Goal of the exercise:
Count, in the entries, the lines with "IApoAcousticEchoCancellation". Answer with the number only.

Given records:
::::::

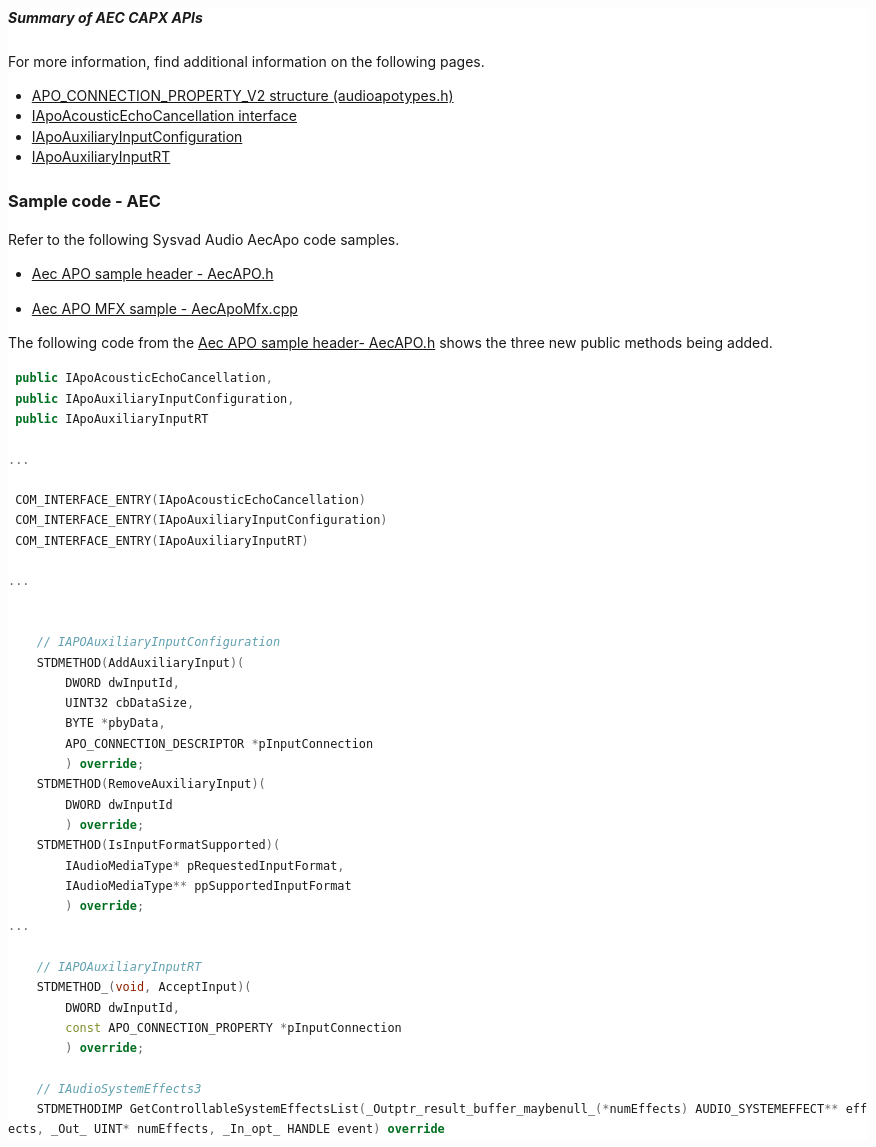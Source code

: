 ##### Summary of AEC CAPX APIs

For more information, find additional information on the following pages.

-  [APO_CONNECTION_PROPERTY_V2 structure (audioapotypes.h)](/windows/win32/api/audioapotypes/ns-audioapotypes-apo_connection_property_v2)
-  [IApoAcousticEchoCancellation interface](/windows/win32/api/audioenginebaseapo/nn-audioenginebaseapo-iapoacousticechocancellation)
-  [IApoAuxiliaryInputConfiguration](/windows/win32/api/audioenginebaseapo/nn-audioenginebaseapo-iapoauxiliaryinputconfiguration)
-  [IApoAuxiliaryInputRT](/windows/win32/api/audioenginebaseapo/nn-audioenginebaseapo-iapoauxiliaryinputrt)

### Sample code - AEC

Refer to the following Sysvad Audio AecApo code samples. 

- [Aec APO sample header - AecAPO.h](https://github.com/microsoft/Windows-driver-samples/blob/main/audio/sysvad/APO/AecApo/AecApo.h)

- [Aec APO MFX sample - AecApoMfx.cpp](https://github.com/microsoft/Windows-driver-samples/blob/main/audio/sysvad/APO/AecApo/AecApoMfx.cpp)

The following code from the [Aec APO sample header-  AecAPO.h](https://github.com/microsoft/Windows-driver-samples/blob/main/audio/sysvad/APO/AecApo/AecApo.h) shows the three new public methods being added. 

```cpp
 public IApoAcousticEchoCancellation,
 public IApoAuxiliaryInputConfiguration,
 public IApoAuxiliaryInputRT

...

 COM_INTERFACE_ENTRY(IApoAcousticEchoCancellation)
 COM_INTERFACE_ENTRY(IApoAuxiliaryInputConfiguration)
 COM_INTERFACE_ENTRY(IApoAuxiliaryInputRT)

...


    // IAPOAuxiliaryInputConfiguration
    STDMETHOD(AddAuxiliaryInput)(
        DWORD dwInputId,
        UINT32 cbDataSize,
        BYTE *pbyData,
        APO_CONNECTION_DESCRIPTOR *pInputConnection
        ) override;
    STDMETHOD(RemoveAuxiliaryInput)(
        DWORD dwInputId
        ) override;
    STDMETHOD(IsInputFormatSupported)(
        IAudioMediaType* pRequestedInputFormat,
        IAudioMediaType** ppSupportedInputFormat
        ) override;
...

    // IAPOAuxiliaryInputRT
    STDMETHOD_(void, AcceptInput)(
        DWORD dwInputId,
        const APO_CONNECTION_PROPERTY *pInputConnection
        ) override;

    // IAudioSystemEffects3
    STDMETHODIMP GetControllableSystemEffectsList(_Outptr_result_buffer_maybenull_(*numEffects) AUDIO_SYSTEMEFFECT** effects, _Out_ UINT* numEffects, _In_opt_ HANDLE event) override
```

::::::

Answer box:
3